Health effects of cocaine use include:

  • Constricted blood vessels
  • Dilated pupils
  • Nausea
  • Raised body temperature and blood pressure
  • Fast or irregular heartbeat
  • Tremors and muscle twitches
  • Restlessness

Long-term effects of cocaine use include vulnerability to HIV and hepatitis C infections; malnourishment because cocaine decreases appetite; and movement disorders, including Parkinson disease, irritability and restlessness from cocaine binges, and severe paranoia and perceptual changes such as auditory hallucinations. Cocaine abuse can cause cardiomyopathy, myocardial infarction and arrhythmias, cerebrovascular accidents, and lower the threshold for seizures.

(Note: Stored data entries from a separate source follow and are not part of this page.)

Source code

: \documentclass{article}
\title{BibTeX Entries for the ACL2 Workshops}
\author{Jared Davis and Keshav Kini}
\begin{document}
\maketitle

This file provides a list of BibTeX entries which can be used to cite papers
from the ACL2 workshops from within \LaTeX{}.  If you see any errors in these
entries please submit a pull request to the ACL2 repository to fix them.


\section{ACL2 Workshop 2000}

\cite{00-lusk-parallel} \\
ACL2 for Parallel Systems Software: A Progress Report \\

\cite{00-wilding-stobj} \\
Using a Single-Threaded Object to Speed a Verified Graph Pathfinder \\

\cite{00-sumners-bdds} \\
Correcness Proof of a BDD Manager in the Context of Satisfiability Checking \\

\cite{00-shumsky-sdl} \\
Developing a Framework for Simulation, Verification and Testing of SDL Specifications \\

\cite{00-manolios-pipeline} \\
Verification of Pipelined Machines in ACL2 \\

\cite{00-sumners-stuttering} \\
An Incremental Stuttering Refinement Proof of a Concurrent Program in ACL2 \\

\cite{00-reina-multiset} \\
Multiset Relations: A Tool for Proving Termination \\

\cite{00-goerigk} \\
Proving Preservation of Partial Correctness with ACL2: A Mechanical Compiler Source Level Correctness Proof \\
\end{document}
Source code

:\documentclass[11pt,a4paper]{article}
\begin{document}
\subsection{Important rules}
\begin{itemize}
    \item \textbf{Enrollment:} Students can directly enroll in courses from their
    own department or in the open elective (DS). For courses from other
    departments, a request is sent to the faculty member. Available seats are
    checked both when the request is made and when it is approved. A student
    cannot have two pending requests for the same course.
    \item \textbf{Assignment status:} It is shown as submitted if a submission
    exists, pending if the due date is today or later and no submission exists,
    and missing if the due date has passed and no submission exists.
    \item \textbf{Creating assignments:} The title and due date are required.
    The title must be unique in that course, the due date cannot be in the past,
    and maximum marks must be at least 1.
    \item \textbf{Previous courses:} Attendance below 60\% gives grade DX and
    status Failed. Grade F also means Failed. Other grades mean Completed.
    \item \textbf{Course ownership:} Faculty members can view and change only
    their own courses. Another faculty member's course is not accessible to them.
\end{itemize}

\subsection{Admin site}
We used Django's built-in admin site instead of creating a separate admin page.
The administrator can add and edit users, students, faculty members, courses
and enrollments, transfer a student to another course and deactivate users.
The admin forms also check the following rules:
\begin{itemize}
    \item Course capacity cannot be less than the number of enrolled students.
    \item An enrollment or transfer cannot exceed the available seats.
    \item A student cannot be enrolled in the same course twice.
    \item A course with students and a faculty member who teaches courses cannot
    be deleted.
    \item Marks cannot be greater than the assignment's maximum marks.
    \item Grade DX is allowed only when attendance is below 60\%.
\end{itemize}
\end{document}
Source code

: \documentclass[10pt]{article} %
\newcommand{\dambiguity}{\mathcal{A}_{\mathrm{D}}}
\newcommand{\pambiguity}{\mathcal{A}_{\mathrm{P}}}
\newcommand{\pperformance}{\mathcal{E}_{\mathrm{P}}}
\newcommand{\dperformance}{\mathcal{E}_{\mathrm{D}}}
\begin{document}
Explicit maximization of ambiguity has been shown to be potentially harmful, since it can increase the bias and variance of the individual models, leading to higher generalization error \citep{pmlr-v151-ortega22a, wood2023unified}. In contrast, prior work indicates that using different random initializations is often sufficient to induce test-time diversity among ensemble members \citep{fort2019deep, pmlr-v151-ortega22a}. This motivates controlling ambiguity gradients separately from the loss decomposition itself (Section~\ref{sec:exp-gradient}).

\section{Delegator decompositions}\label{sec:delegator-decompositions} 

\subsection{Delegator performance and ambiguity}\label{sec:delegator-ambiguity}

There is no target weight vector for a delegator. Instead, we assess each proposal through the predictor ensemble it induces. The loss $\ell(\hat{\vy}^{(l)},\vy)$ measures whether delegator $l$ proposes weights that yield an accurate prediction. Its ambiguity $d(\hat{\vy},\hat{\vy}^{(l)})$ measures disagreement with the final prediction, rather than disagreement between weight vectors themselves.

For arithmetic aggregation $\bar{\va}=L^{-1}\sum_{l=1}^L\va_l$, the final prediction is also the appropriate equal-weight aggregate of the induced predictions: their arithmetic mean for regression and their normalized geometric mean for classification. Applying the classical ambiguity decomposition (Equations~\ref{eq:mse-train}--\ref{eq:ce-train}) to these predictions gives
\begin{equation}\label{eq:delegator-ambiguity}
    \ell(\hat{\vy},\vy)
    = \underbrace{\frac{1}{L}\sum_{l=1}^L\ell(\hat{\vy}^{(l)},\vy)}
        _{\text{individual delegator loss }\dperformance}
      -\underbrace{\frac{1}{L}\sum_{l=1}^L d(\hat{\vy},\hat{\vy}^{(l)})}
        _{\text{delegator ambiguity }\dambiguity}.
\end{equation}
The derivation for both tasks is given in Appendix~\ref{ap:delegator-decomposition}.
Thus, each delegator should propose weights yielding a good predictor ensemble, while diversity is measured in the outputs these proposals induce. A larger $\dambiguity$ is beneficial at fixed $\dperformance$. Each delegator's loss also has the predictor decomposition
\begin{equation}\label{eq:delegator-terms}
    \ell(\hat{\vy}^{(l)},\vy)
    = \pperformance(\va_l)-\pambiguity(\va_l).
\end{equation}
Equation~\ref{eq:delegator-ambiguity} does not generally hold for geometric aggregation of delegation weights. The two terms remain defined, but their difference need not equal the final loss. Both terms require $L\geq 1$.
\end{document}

During cocaine withdrawal, patients can experience:

  • Depression
  • Suicidal ideation
  • Agitation
  • Intense cravings
  • Need for higher doses
  • Apathy
  • Exhaustion
  • Long periods of sleep

Behavioral therapy may be used to treat cocaine addiction. Examples include:

  • Cognitive-behavioral therapy (CBT)
  • Contingency management or motivational incentives-providing rewards to patients who remain substance free
  • Therapeutic communities
  • Community-based recovery groups, such as 12-step programs

Most pharmacotherapies have been ineffective for treating cocaine use disorder. Bupropion, psychostimulants, and topiramate may improve abstinence. Although no government-approved medicines are currently available to treat cocaine addiction, researchers are testing some treatments that have been used to treat other disorders, including:

  • Disulfiram (used to treat alcoholism)
  • Modafinil (used to treat narcolepsy-a disorder characterized by uncontrollable episodes of deep sleep)
  • Lorcaserin (used to treat obesity)
  • Buprenorphine (used to treat opioid addiction)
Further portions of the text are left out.